Irene weeps, utterly defeated, but I don’t read those tears just as defeat or shame. I don’t think she’s heartbroken, I think she’s terrified. She denies her own agency and truth—“all those things I said, I didn’t mean them”—in a desperate effort not to gain Sherlock’s forgiveness or love, but to save her life. That makes his final insult even more painful: “Sorry about dinner.” Which, given how Irene means “dinner,” makes clear that the whole thing’s been a sexual game whose rules Sherlock just doesn’t play by.
Given that cruelty, the final scene of Irene’s rescue comes as a relief and a bit of moral rehabilitation for Sherlock. (Though that certainly doesn’t make up for its racism.) And it does one more thing: by echoing the shot of Irene at her moment of greatest power and replacing her with Sherlock, it asserts without question that he is on top.

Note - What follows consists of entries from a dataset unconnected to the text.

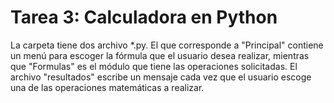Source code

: <h1>Tarea 3: Calculadora en Python</h1>
La carpeta tiene dos archivo *.py. El que corresponde a "Principal" contiene un menú para escoger la fórmula que el usuario desea realizar, mientras que "Formulas" es el módulo que tiene las operaciones solicitadas. 
El archivo "resultados" escribe un mensaje cada vez que el usuario escoge una de las operaciones matemáticas a realizar.
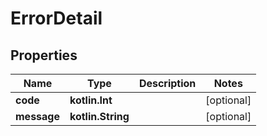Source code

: 
# ErrorDetail

## Properties
| Name | Type | Description | Notes |
| ------------ | ------------- | ------------- | ------------- |
| **code** | **kotlin.Int** |  |  [optional] |
| **message** | **kotlin.String** |  |  [optional] |



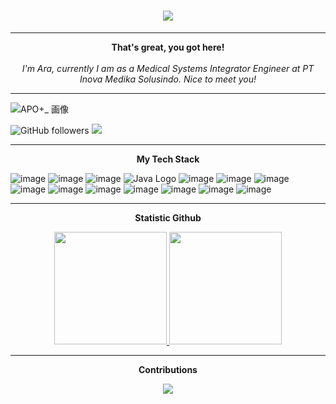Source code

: <h1 align="center">
  <a href="https://git.io/typing-svg">
    <img src="https://readme-typing-svg.herokuapp.com/?lines=araa4nv.log(%22Hai%2C%20👋🏻%22);%3E%20I'm%20Ara;Thanks-For%2C%20Visiting!&center=true&size=27">
  </a>
</h1>

---

<p align="center">
    <b>That's great, you got here!</b><br><br>
    <i>
        I'm Ara, currently I am as a Medical Systems Integrator Engineer at PT Inova Medika Solusindo. Nice to meet you!  <br>
    </i>
</p>

---

![APO+_ 画像](https://github.com/araniverse/araniverse/assets/113159149/7e60deec-6861-45c6-96a1-1f7f5f3c9b50)


![GitHub followers](https://img.shields.io/github/followers/araniverse)
![](https://komarev.com/ghpvc/?username=araniverse&color=red&style=flat)


<!---
araanv/araanv is a ✨ special ✨ repository because its `README.md` (this file) appears on your GitHub profile.
You can click the Preview link to take a look at your changes.
--->
---
<p align="center"><b>My Tech Stack</b></p>


![image](https://img.shields.io/badge/HTML5-E34F26?style=for-the-badge&logo=html5&logoColor=white) 
![image](https://img.shields.io/badge/CSS3-1572B6?style=for-the-badge&logo=css3&logoColor=white) 
![image](https://img.shields.io/badge/PHP-777BB4?style=for-the-badge&logo=php&logoColor=white)
![Java Logo](https://img.shields.io/badge/java-323330?style=for-the-badge&logo=java&logoColor=F7DF1E)
![image](https://img.shields.io/badge/Codeigniter-EF4223?style=for-the-badge&logo=codeigniter&logoColor=white)
![image](https://img.shields.io/badge/Laravel-EF4223?style=for-the-badge&logo=laravel&logoColor=white)
![image](https://img.shields.io/badge/Bootstrap-05122A?style=for-the-badge&logo=bootstrap&logoColor=563D7C)
![image](https://img.shields.io/badge/JavaScript-323330?style=for-the-badge&logo=javascript&logoColor=F7DF1E)
![image](https://img.shields.io/badge/jQuery-323330?style=for-the-badge&logo=jQuery&logoColor=F7DF1E)
![image](https://img.shields.io/badge/MySQL-005C84?style=for-the-badge&logo=mysql&logoColor=white)
![image](https://img.shields.io/badge/PostgreSQL-005C84?style=for-the-badge&logo=postgresql&logoColor=white)
![image](https://img.shields.io/badge/firebase-ffca28?style=for-the-badge&logo=firebase&logoColor=black) 
![image](https://img.shields.io/badge/VisualStudioCode-005C84?style=for-the-badge&logo=visualstudiocode&logoColor=white)
![image](https://img.shields.io/badge/AndroidStudio-3DDC84?style=for-the-badge&logo=androidstudio&logoColor=white) 

---

<p align="center"><b>Statistic Github</b></p>
<div align="center">
<a href="https://github.com/aranv20">
  <img height="180em" src="https://github-readme-stats-eight-theta.vercel.app/api?username=araniverse&theme=react&background=0d1117&border=666&include_all_commits=true&count_private=true"/>
  <img height="180em" src="https://github-readme-stats-eight-theta.vercel.app/api/top-langs/?username=araniverse&theme=react&background=0d1117&border=666&layout=compact&langs_count=6"/>
</a>
</div>

---

<p align="center"><b>Contributions</b></p>
<p align="center">
  <a href="https://git.io/streak-stats">
    <img src="http://github-readme-streak-stats.herokuapp.com?user=aranv20&theme=react&background=0d1117&border=666">
  </a>
</p>
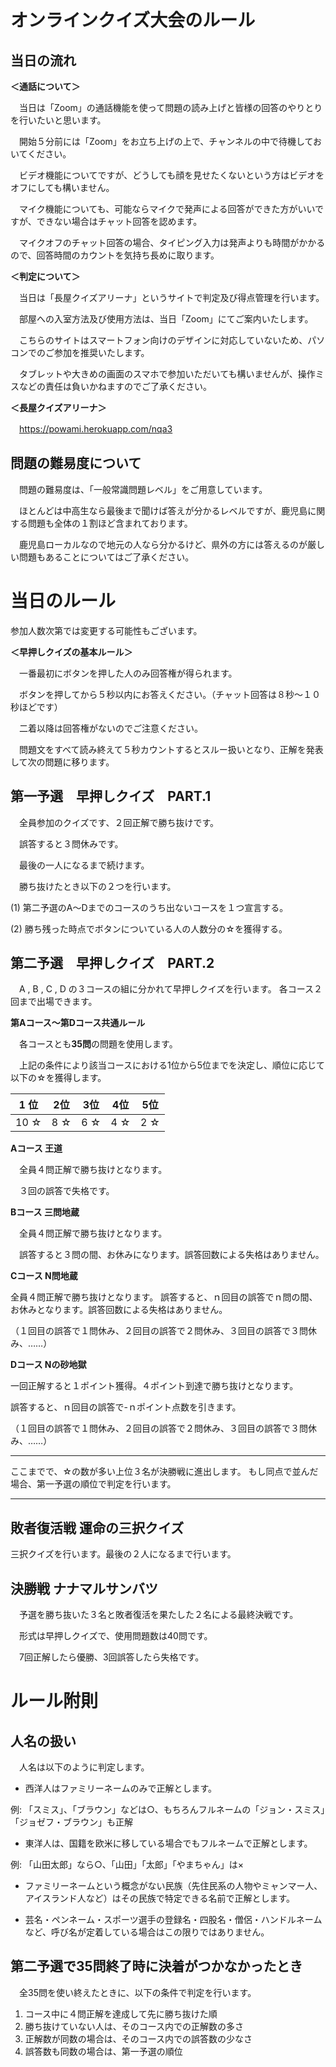 # オンラインクイズ大会のルール

## 当日の流れ　

**＜通話について＞**

　当日は「Zoom」の通話機能を使って問題の読み上げと皆様の回答のやりとりを行いたいと思います。

　開始５分前には「Zoom」をお立ち上げの上で、チャンネルの中で待機しておいてください。
 
　ビデオ機能についてですが、どうしても顔を見せたくないという方はビデオをオフにしても構いません。
 
　マイク機能についても、可能ならマイクで発声による回答ができた方がいいですが、できない場合はチャット回答を認めます。
 
　マイクオフのチャット回答の場合、タイピング入力は発声よりも時間がかかるので、回答時間のカウントを気持ち長めに取ります。

**＜判定について＞**

　当日は「長屋クイズアリーナ」というサイトで判定及び得点管理を行います。
 
　部屋への入室方法及び使用方法は、当日「Zoom」にてご案内いたします。
 
　こちらのサイトはスマートフォン向けのデザインに対応していないため、パソコンでのご参加を推奨いたします。
 
　タブレットや大きめの画面のスマホで参加いただいても構いませんが、操作ミスなどの責任は負いかねますのでご了承ください。

**＜長屋クイズアリーナ＞**

　https://powami.herokuapp.com/nqa3


## 問題の難易度について

　問題の難易度は、「一般常識問題レベル」をご用意しています。
 
　ほとんどは中高生なら最後まで聞けば答えが分かるレベルですが、鹿児島に関する問題も全体の１割ほど含まれております。

　鹿児島ローカルなので地元の人なら分かるけど、県外の方には答えるのが厳しい問題もあることについてはご了承ください。
 

# 当日のルール
 
 
 参加人数次第では変更する可能性もございます。
 
**＜早押しクイズの基本ルール＞**

　一番最初にボタンを押した人のみ回答権が得られます。
 
　ボタンを押してから５秒以内にお答えください。（チャット回答は８秒〜１０秒ほどです）
 
　二着以降は回答権がないのでご注意ください。
 
　問題文をすべて読み終えて５秒カウントするとスルー扱いとなり、正解を発表して次の問題に移ります。
 
## 第一予選　早押しクイズ　PART.1

　全員参加のクイズです、２回正解で勝ち抜けです。

　誤答すると３問休みです。

　最後の一人になるまで続けます。

　勝ち抜けたとき以下の２つを行います。
 
 (1) 第二予選のA～Dまでのコースのうち出ないコースを１つ宣言する。
 
 (2) 勝ち残った時点でボタンについている人の人数分の☆を獲得する。
 
## 第二予選　早押しクイズ　PART.2

　A , B , C , D の３コースの組に分かれて早押しクイズを行います。
  各コース２回まで出場できます。

**第Aコース〜第Dコース共通ルール**

　各コースとも**35問**の問題を使用します。
 
　上記の条件により該当コースにおける1位から5位までを決定し、順位に応じて以下の☆を獲得します。

|1 位| 2位| 3位 |4位|5位 |
 ----|---- |---- |---- |---- 
 |10 ☆| 8 ☆| 6 ☆|4 ☆| 2 ☆| 
 
**Aコース 王道**

　全員４問正解で勝ち抜けとなります。
 
　３回の誤答で失格です。

**Bコース 三問地蔵**

　全員４問正解で勝ち抜けとなります。

　誤答すると３問の間、お休みになります。誤答回数による失格はありません。
 
**Cコース N問地蔵**

  全員４問正解で勝ち抜けとなります。
  誤答すると、ｎ回目の誤答でｎ問の間、お休みとなります。誤答回数による失格はありません。
 
（１回目の誤答で１問休み、２回目の誤答で２問休み、３回目の誤答で３問休み、……）

**Dコース Nの砂地獄**

  一回正解すると１ポイント獲得。４ポイント到達で勝ち抜けとなります。
  
  誤答すると、ｎ回目の誤答で-ｎポイント点数を引きます。
  
  （１回目の誤答で１問休み、２回目の誤答で２問休み、３回目の誤答で３問休み、……）


--------

ここまでで、☆の数が多い上位３名が決勝戦に進出します。
もし同点で並んだ場合、第一予選の順位で判定を行います。

--------

## 敗者復活戦 運命の三択クイズ

  三択クイズを行います。最後の２人になるまで行います。

## 決勝戦 ナナマルサンバツ

　予選を勝ち抜いた３名と敗者復活を果たした２名による最終決戦です。
 
　形式は早押しクイズで、使用問題数は40問です。
 
　7回正解したら優勝、3回誤答したら失格です。

# ルール附則

## 人名の扱い

　人名は以下のように判定します。

- 西洋人はファミリーネームのみで正解とします。

例: 「スミス」、「ブラウン」などは○、もちろんフルネームの「ジョン・スミス」「ジョゼフ・ブラウン」も正解

- 東洋人は、国籍を欧米に移している場合でもフルネームで正解とします。

例: 「山田太郎」なら○、「山田」「太郎」「やまちゃん」は×

- ファミリーネームという概念がない民族（先住民系の人物やミャンマー人、アイスランド人など）はその民族で特定できる名前で正解とします。

- 芸名・ペンネーム・スポーツ選手の登録名・四股名・僧侶・ハンドルネームなど、呼び名が定着している場合はこの限りではありません。


## 第二予選で35問終了時に決着がつかなかったとき

　全35問を使い終えたときに、以下の条件で判定を行います。

1. コース中に４問正解を達成して先に勝ち抜けた順
2. 勝ち抜けていない人は、そのコース内での正解数の多さ
3. 正解数が同数の場合は、そのコース内での誤答数の少なさ
4. 誤答数も同数の場合は、第一予選の順位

That’s Irene looking down at Sherlock as she brings him coat and gloats; that Sherlock looking at Irene as he rescues her. Same camera angle, same position, similar framing, similar lens flare: again and again, the camera has treated these two like the same person, while the story says “definitely not.” For instance, Irene’s face is here to be beautiful, to be looked at, but Sherlock’s is hidden. For he is powerful not as the object of the gaze but the subject of the narrative, whose strength is not in his appearance but his actions, not in how he looks to others but how he looks at them, pared down to the power of his own beautiful gaze.

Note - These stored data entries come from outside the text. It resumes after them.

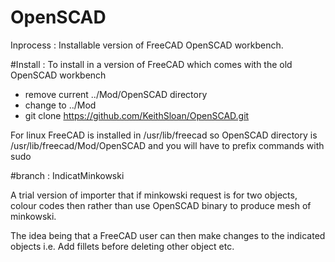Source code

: # OpenSCAD
Inprocess : Installable version of FreeCAD OpenSCAD workbench.

#Install : To install in a version of FreeCAD which comes with the old OpenSCAD workbench

* remove current ../Mod/OpenSCAD directory
* change to ../Mod
* git clone https://github.com/KeithSloan/OpenSCAD.git

For linux FreeCAD is installed in /usr/lib/freecad so OpenSCAD directory is /usr/lib/freecad/Mod/OpenSCAD
and you will have to prefix commands with sudo

#branch : IndicatMinkowski

A trial version of importer that if minkowski request is for two objects, colour codes then
rather than use OpenSCAD binary to produce mesh of minkowski.

The idea being that a FreeCAD user can then make changes to the indicated objects i.e. Add fillets before deleting other object etc.
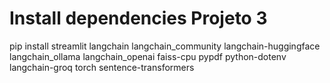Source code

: # Install dependencies Projeto 3

pip install streamlit langchain langchain_community langchain-huggingface langchain_ollama langchain_openai faiss-cpu pypdf python-dotenv langchain-groq torch sentence-transformers
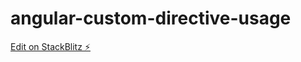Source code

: # angular-custom-directive-usage

[Edit on StackBlitz ⚡️](https://stackblitz.com/edit/angular-custom-directive-usage)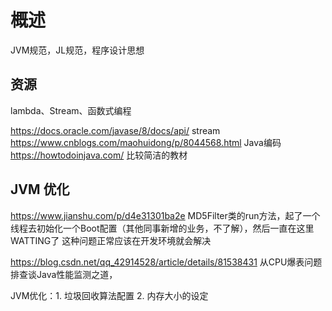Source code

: # 概述

JVM规范，JL规范，程序设计思想

## 资源

lambda、Stream、函数式编程  

https://docs.oracle.com/javase/8/docs/api/ stream  
https://www.cnblogs.com/maohuidong/p/8044568.html Java编码  
https://howtodoinjava.com/  比较简洁的教材

## JVM 优化

https://www.jianshu.com/p/d4e31301ba2e MD5Filter类的run方法，起了一个线程去初始化一个Boot配置（其他同事新增的业务，不了解），然后一直在这里WATTING了  这种问题正常应该在开发环境就会解决

https://blog.csdn.net/qq_42914528/article/details/81538431  从CPU爆表问题排查谈Java性能监测之道，

JVM优化：1. 垃圾回收算法配置  2. 内存大小的设定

In the end the upshot is simple: Sherlock’s thinking is stronger than Irene’s sexuality. That’s the moral of the story and the message of the plot, and it doesn’t take so much analysis to tell us that. But this isn’t just analysis, it’s deconstruction in the lit-theory sense: it shows us how this opposition is too simple and crude, because for Sherlock the sapiosexual, thinking is erotic pleasure. That’s what we learn not just from the action of the plot but the aesthetics of the telling. But the symbolic and thematic effects of the cinematic techniques do something more: they naturalize this moral so that it seems an intuitive, inevitable outcome. When we take pleasure in the way the story’s told, its implicit message feels right. It becomes part not just of our reasoning and conscious thought, but of our pleasurable perceptions. That’s how ideology works, how it gets its claws in you, so to speak.

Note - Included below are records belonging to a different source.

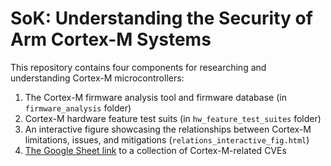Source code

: # SoK: Understanding the Security of Arm Cortex-M Systems

This repository contains four components for researching and understanding Cortex-M microcontrollers:

1. The Cortex-M firmware analysis tool and firmware database (in `firmware_analysis` folder)
2. Cortex-M hardware feature test suits (in `hw_feature_test_suites` folder)
3. An interactive figure showcasing the relationships between Cortex-M limitations, issues, and mitigations (`relations_interactive_fig.html`)
4. [The Google Sheet link](https://docs.google.com/spreadsheets/d/13LE-UOUEpy-db-NLSdpRMKYJEleQmUacm6er3VGXbfI/edit?usp=sharing) to a collection of Cortex-M-related CVEs
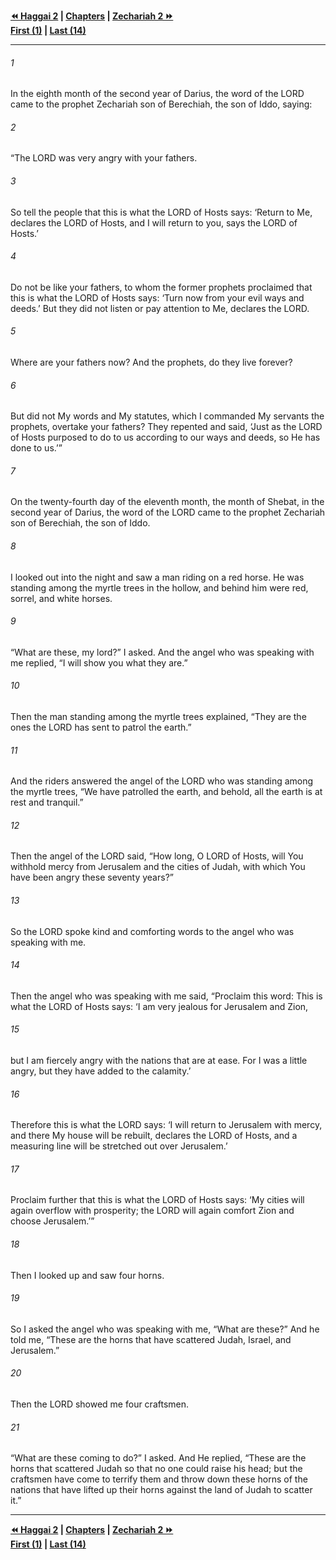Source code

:   
**[⏪ Haggai 2](../44.37%20Haggai/Haggai%202.md) | [Chapters](./_index.md) | [Zechariah 2 ⏩](./Zechariah%202.md)**  
**[First (1)](Zechariah%201.md) | [Last (14)](./Zechariah%2014.md)**  
  
---  
  
###### 1  
In the eighth month of the second year of Darius, the word of the LORD came to the prophet Zechariah son of Berechiah, the son of Iddo, saying:  
  
###### 2  
“The LORD was very angry with your fathers.  
  
###### 3  
So tell the people that this is what the LORD of Hosts says: ‘Return to Me, declares the LORD of Hosts, and I will return to you, says the LORD of Hosts.’  
  
###### 4  
Do not be like your fathers, to whom the former prophets proclaimed that this is what the LORD of Hosts says: ‘Turn now from your evil ways and deeds.’ But they did not listen or pay attention to Me, declares the LORD.  
  
###### 5  
Where are your fathers now? And the prophets, do they live forever?  
  
###### 6  
But did not My words and My statutes, which I commanded My servants the prophets, overtake your fathers? They repented and said, ‘Just as the LORD of Hosts purposed to do to us according to our ways and deeds, so He has done to us.’”  
  
###### 7  
On the twenty-fourth day of the eleventh month, the month of Shebat, in the second year of Darius, the word of the LORD came to the prophet Zechariah son of Berechiah, the son of Iddo.  
  
###### 8  
I looked out into the night and saw a man riding on a red horse. He was standing among the myrtle trees in the hollow, and behind him were red, sorrel, and white horses.  
  
###### 9  
“What are these, my lord?” I asked. And the angel who was speaking with me replied, “I will show you what they are.”  
  
###### 10  
Then the man standing among the myrtle trees explained, “They are the ones the LORD has sent to patrol the earth.”  
  
###### 11  
And the riders answered the angel of the LORD who was standing among the myrtle trees, “We have patrolled the earth, and behold, all the earth is at rest and tranquil.”  
  
###### 12  
Then the angel of the LORD said, “How long, O LORD of Hosts, will You withhold mercy from Jerusalem and the cities of Judah, with which You have been angry these seventy years?”  
  
###### 13  
So the LORD spoke kind and comforting words to the angel who was speaking with me.  
  
###### 14  
Then the angel who was speaking with me said, “Proclaim this word: This is what the LORD of Hosts says: ‘I am very jealous for Jerusalem and Zion,  
  
###### 15  
but I am fiercely angry with the nations that are at ease. For I was a little angry, but they have added to the calamity.’  
  
###### 16  
Therefore this is what the LORD says: ‘I will return to Jerusalem with mercy, and there My house will be rebuilt, declares the LORD of Hosts, and a measuring line will be stretched out over Jerusalem.’  
  
###### 17  
Proclaim further that this is what the LORD of Hosts says: ‘My cities will again overflow with prosperity; the LORD will again comfort Zion and choose Jerusalem.’”  
  
###### 18  
Then I looked up and saw four horns.  
  
###### 19  
So I asked the angel who was speaking with me, “What are these?” And he told me, “These are the horns that have scattered Judah, Israel, and Jerusalem.”  
  
###### 20  
Then the LORD showed me four craftsmen.  
  
###### 21  
“What are these coming to do?” I asked. And He replied, “These are the horns that scattered Judah so that no one could raise his head; but the craftsmen have come to terrify them and throw down these horns of the nations that have lifted up their horns against the land of Judah to scatter it.”  
  
  
---  
  
**[⏪ Haggai 2](../44.37%20Haggai/Haggai%202.md) | [Chapters](./_index.md) | [Zechariah 2 ⏩](./Zechariah%202.md)**  
**[First (1)](Zechariah%201.md) | [Last (14)](./Zechariah%2014.md)**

Fortunately, many readers resist. They take hold of the show’s meanings and put them to their own uses; there are as many Sherlocks as there are people to read him. Their differences may be subtle—is he turned on in this scene or is he cold?—or they may be large—is he het or is he queer? And while they always grow from the elements of the show, and depend on the show’s techniques, inasmuch as they are meaningful they are valid. For that’s the ultimate goal of the show, right? To create meaning, and give us the pleasure of understanding that meaning. In this reader’s opinion, it brings out the sapiosexual in all of us.